Когда Урсулу вызвали в Центр, в кабинете начальника уже не было никаких его личных вещей, а за его столом сидел коренастый мужчина в форме полковника, лысый, с глубоко посаженными глазами, бесстрастно заявивший, что полковник Туманян получил “новое задание”. Куда делся Тумс, она так и не узнала, а выражение лица ее нового начальника подсказывало, что спрашивать об этом было бы крайне неразумно.
Хаджи-Умар Мамсуров, известный как “товарищ Хаджи”, вырос в семье крестьян-мусульман из Северной Осетии и считался одним из самых суровых бойцов в РККА. В годы Гражданской войны в Испании он командовал партизанским отрядом в тылу националистов и своей беспощадностью снискал бессмертную литературную славу: Умар Мамсуров отчасти послужил прототипом Роберта Джордана, главного героя романа Эрнеста Хемингуэя “По ком звонит колокол”.
Умело лавируя в кулуарных интригах, полковник Мамсуров приспособил техники партизанской войны к коварной сталинской бюрократии, дослужившись до заместителя начальника советской военной разведки. Его несгибаемая стойкость вызывала у Урсулы восхищение, но он был начисто лишен чуткости Туманяна. Товарищ Хаджи не прикрывал тылы Урсулы, будучи слишком занят собственной обороной.
Спустя пять месяцев в Москве, за день до своего возвращения в Польшу, Урсула удостоилась аудиенции у нового директора 4-го управления Семена Гендина, заслуженного военного, офицера НКВД, назначенного вместо наместника Берзина. Он высоко оценил ее работу, дал указания о возвращении в Польшу и попросил передать Руди слова благодарности. Несколько месяцев спустя Гендин, как и его предшественники, был расстрелян.
Чистки в конце концов сойдут на нет, оставив неизгладимый, кровоточащий шрам в сознании советского народа. Лояльность Урсулы была непоколебима, но теперь к ней примешивался страх. В душе поселился червь сомнения. Отныне она не знала, чем обернется новый вызов в Москву – медалью или пулей.
Вернувшись в Польшу и встретившись с детьми, Урсула была счастлива вновь хотя бы ненадолго окунуться в домашнюю жизнь. Ее письма родным были полны подробностей о воспитании детей, о походах к парикмахеру, о привязанности Олло к Нине и ее перебранках с Мишей, о попытках продления вида на жительство. Вместе с Руди они выполняли родительские и шпионские обязанности, но этим все и ограничивалось. Они переехали в новый дом в Закопане, курортном городке у подножия Татр.

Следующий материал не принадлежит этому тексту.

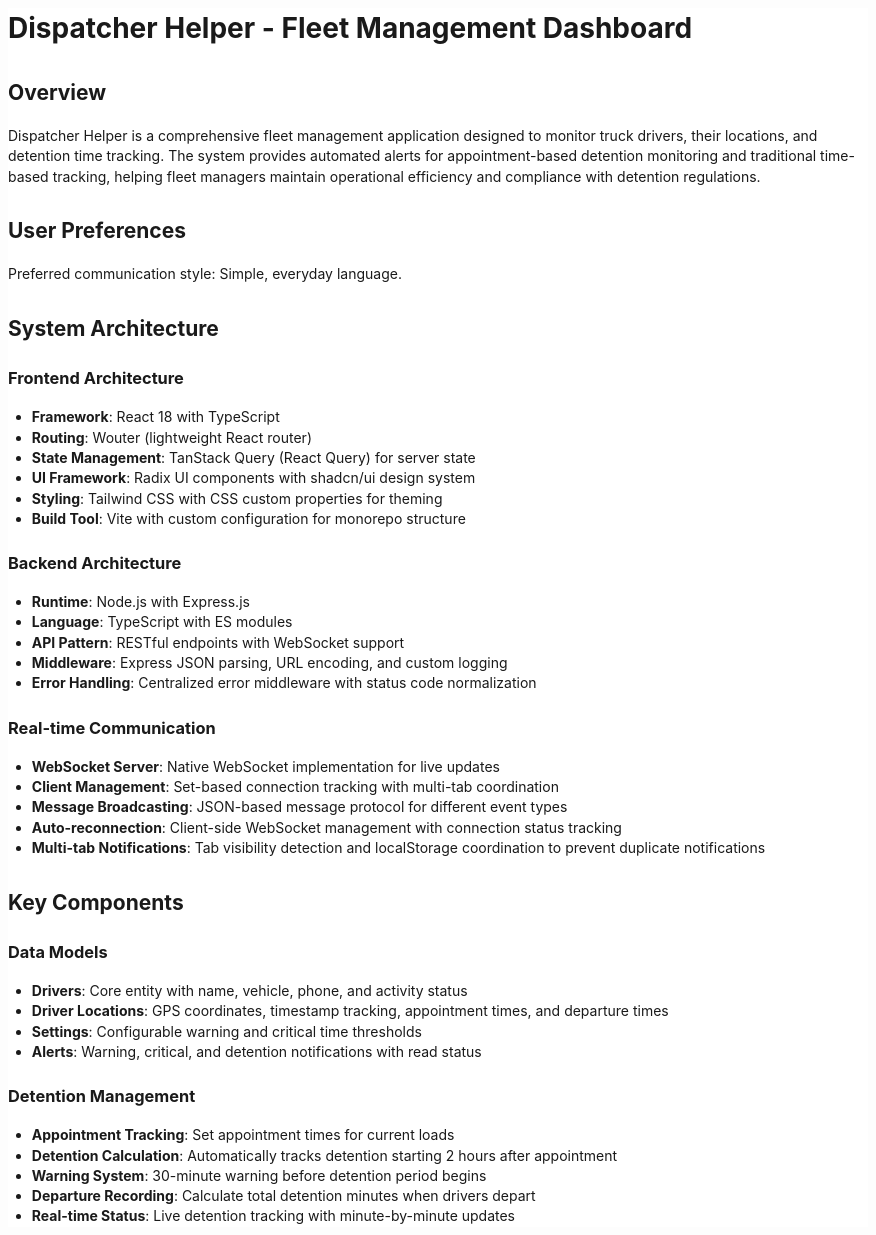 # Dispatcher Helper - Fleet Management Dashboard

## Overview

Dispatcher Helper is a comprehensive fleet management application designed to monitor truck drivers, their locations, and detention time tracking. The system provides automated alerts for appointment-based detention monitoring and traditional time-based tracking, helping fleet managers maintain operational efficiency and compliance with detention regulations.

## User Preferences

Preferred communication style: Simple, everyday language.

## System Architecture

### Frontend Architecture
- **Framework**: React 18 with TypeScript
- **Routing**: Wouter (lightweight React router)
- **State Management**: TanStack Query (React Query) for server state
- **UI Framework**: Radix UI components with shadcn/ui design system
- **Styling**: Tailwind CSS with CSS custom properties for theming
- **Build Tool**: Vite with custom configuration for monorepo structure

### Backend Architecture
- **Runtime**: Node.js with Express.js
- **Language**: TypeScript with ES modules
- **API Pattern**: RESTful endpoints with WebSocket support
- **Middleware**: Express JSON parsing, URL encoding, and custom logging
- **Error Handling**: Centralized error middleware with status code normalization

### Real-time Communication
- **WebSocket Server**: Native WebSocket implementation for live updates
- **Client Management**: Set-based connection tracking with multi-tab coordination
- **Message Broadcasting**: JSON-based message protocol for different event types
- **Auto-reconnection**: Client-side WebSocket management with connection status tracking
- **Multi-tab Notifications**: Tab visibility detection and localStorage coordination to prevent duplicate notifications

## Key Components

### Data Models
- **Drivers**: Core entity with name, vehicle, phone, and activity status
- **Driver Locations**: GPS coordinates, timestamp tracking, appointment times, and departure times
- **Settings**: Configurable warning and critical time thresholds
- **Alerts**: Warning, critical, and detention notifications with read status

### Detention Management
- **Appointment Tracking**: Set appointment times for current loads
- **Detention Calculation**: Automatically tracks detention starting 2 hours after appointment
- **Warning System**: 30-minute warning before detention period begins
- **Departure Recording**: Calculate total detention minutes when drivers depart
- **Real-time Status**: Live detention tracking with minute-by-minute updates
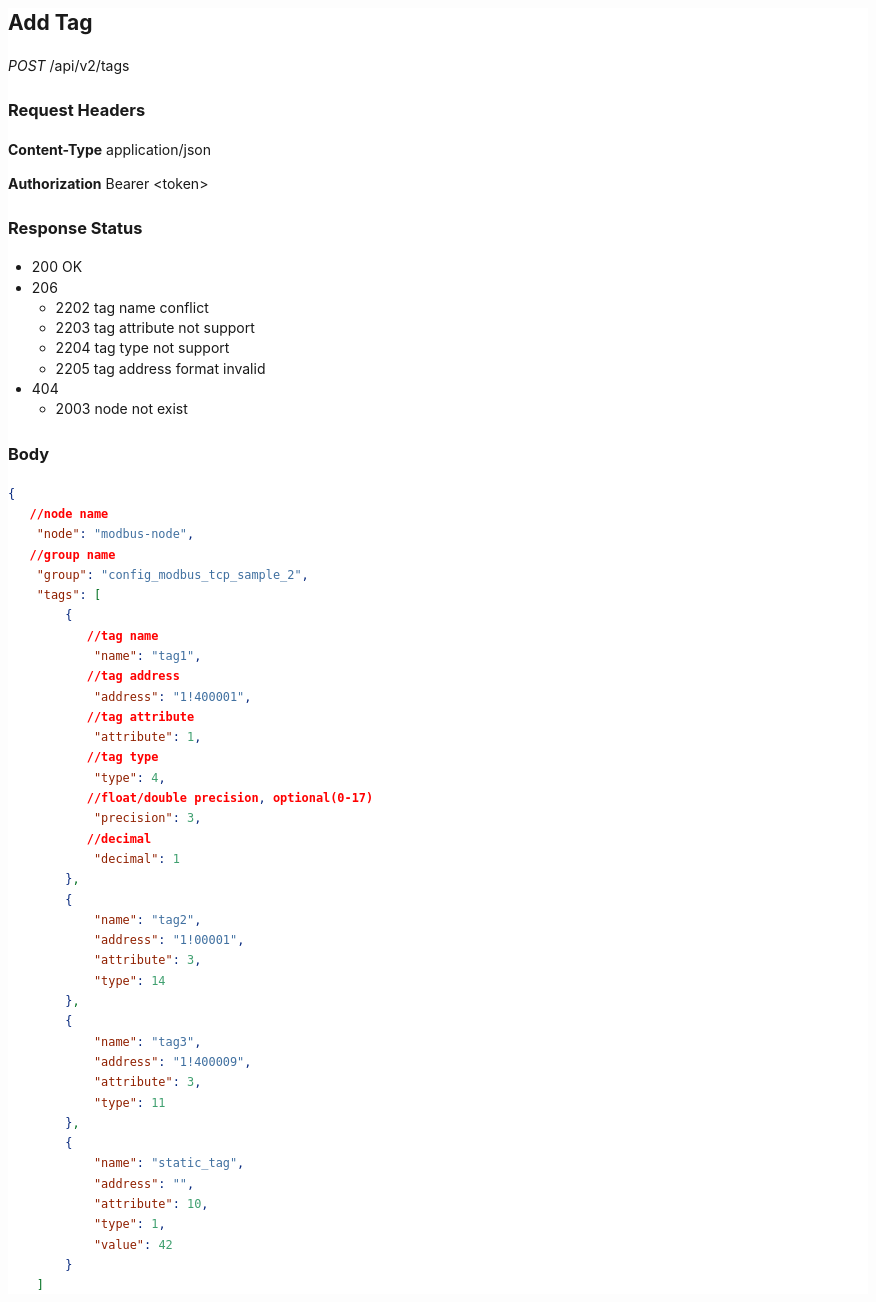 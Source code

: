 ## Add Tag

*POST*  /api/v2/tags

### Request Headers

**Content-Type**  application/json

**Authorization** Bearer \<token\>

### Response Status

* 200 OK
* 206
  * 2202 tag name conflict
  * 2203 tag attribute not support
  * 2204 tag type not support
  * 2205 tag address format invalid
* 404
  * 2003 node not exist

### Body

```json
{
   //node name
    "node": "modbus-node",
   //group name
    "group": "config_modbus_tcp_sample_2",
    "tags": [
        {
           //tag name
            "name": "tag1",
           //tag address
            "address": "1!400001",
           //tag attribute
            "attribute": 1,
           //tag type
            "type": 4,
           //float/double precision, optional(0-17)
            "precision": 3,
           //decimal
            "decimal": 1
        },
        {
            "name": "tag2",
            "address": "1!00001",
            "attribute": 3,
            "type": 14
        },
        {
            "name": "tag3",
            "address": "1!400009",
            "attribute": 3,
            "type": 11
        },
        {
            "name": "static_tag",
            "address": "",
            "attribute": 10,
            "type": 1,
            "value": 42
        }
    ]
```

Михаэль будет вспоминать это время с горькой ностальгией, пронизывающей вереницу детских впечатлений: как он учился свистеть, карабкался по деревьям, строил с отцом домики из картона с целлофановыми окнами. Он вспоминал мать: “Теплые карие глаза, слегка спутанные черные волосы, смеющийся рот, крупный нос”. Моменты, запомнившиеся семилетнему Михаэлю как “райская идиллия”, на самом деле были тлеющими искрами брака.
Раз в две недели Урсула устанавливала радиосвязь с Москвой, принимая сообщения и передавая сведения от болгарского флориста и резидента Стояна Владова. В Москве ее научили взрывать мосты и давать указания агентам внедрения, в Польше же она выполняла функции подпольного почтальона.